The late Burt Reynolds played over 100 characters during his six-decade career, but he’ll always be synonymous with one: The Bandit.
Especially among car enthusiasts.
Reynolds' high-speed hijinks in "Smokey and The Bandit" made him the biggest star in the world, and turned the black and gold 1977 Pontiac Firebird Trans Am he drove in it into an American muscle car legend.
The T-top coupe remains so popular today that there companies that still build replicas, and one called Trans Am Depot has even turned the modern Chevrolet Camaro into a doppelganger for Bo Darville’s ride.
Sadly, unlike the Ford Mustangs that Steve McQueen drove in the film "Bullitt", none of the dozen actual cars used in the making of "Smokey and The Bandit" survived. (At least as far as anyone knows.)
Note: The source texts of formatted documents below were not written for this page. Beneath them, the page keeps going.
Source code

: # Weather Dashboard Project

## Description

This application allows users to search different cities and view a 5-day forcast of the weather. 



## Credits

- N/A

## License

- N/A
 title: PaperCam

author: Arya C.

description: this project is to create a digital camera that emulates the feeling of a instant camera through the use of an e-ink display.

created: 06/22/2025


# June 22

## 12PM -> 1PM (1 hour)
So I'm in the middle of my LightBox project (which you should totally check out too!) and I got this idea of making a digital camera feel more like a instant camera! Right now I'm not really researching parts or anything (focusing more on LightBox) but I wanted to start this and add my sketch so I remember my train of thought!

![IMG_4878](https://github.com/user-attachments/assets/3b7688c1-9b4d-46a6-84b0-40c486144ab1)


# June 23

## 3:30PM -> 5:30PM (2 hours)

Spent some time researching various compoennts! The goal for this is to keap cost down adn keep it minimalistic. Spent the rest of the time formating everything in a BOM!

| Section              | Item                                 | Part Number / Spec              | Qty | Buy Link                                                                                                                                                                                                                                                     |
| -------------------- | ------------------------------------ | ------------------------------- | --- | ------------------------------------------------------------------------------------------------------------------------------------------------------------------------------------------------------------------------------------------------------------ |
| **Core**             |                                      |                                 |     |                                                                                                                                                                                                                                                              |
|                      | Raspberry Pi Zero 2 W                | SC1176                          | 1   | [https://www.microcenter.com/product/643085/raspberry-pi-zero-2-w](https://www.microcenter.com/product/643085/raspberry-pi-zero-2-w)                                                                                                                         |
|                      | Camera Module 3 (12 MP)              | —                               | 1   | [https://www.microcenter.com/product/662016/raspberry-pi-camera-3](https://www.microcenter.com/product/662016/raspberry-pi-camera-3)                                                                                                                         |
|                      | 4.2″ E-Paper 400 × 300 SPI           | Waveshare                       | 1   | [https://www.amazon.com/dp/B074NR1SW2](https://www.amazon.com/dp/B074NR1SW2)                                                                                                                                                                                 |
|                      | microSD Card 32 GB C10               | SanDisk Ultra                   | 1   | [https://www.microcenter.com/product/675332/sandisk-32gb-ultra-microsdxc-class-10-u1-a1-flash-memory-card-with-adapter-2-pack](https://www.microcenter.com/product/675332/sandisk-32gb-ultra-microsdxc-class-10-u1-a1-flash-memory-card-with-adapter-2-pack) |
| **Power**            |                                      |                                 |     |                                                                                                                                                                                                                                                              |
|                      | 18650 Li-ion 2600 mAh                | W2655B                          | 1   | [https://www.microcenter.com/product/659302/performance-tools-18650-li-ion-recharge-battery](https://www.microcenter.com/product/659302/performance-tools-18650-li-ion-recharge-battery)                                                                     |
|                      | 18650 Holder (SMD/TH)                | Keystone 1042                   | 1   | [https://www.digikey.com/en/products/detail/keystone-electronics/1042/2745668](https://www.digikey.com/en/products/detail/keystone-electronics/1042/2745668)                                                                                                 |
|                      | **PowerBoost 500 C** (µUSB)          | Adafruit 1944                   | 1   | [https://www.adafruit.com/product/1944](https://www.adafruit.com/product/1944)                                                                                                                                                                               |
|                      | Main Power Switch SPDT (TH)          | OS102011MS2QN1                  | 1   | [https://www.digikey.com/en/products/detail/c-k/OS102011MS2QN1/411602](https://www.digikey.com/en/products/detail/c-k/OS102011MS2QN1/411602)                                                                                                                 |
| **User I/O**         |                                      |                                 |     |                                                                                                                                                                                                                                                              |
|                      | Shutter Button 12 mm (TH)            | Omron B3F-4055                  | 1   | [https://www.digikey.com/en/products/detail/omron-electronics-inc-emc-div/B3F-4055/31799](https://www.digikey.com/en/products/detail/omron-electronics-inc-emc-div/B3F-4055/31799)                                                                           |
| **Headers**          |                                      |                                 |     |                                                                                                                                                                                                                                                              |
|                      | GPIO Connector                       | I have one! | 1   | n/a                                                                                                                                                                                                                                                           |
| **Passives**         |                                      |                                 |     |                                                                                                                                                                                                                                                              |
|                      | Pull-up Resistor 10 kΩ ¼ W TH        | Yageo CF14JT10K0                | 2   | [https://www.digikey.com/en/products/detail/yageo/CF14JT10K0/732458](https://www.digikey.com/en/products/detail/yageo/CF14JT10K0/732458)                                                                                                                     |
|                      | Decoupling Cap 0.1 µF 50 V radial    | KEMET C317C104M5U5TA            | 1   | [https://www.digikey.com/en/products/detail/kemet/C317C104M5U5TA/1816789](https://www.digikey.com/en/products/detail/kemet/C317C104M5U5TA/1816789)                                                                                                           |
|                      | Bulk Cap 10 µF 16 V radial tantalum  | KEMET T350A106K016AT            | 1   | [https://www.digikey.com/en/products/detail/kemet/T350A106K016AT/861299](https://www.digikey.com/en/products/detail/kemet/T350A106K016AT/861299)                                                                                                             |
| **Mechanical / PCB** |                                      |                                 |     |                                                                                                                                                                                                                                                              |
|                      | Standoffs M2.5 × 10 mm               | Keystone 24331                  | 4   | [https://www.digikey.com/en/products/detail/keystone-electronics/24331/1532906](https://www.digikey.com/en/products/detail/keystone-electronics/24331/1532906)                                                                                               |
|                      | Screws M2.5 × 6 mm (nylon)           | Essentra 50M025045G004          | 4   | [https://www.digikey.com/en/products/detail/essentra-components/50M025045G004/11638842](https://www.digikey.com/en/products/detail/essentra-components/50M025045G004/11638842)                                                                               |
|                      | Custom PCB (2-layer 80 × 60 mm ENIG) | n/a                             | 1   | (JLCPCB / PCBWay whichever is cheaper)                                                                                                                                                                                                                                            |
The closest one that still exists is an example bought by Universal Pictures to use to promote the movie, which fell into disrepair over the years and showed up on Ebay in 2015, where it recieved no bids.
It may have been the best thing that happened to the seller, who restored it instead and brought it to a Barrett-Jackson auction where it was bought Florida car collector John Staluppi for $550,000.
Staluppi, who was friends with Reynolds, recently sold off many of the cars from his private museum, but his representative confirmed with Fox News that he still has this one parked in the garage.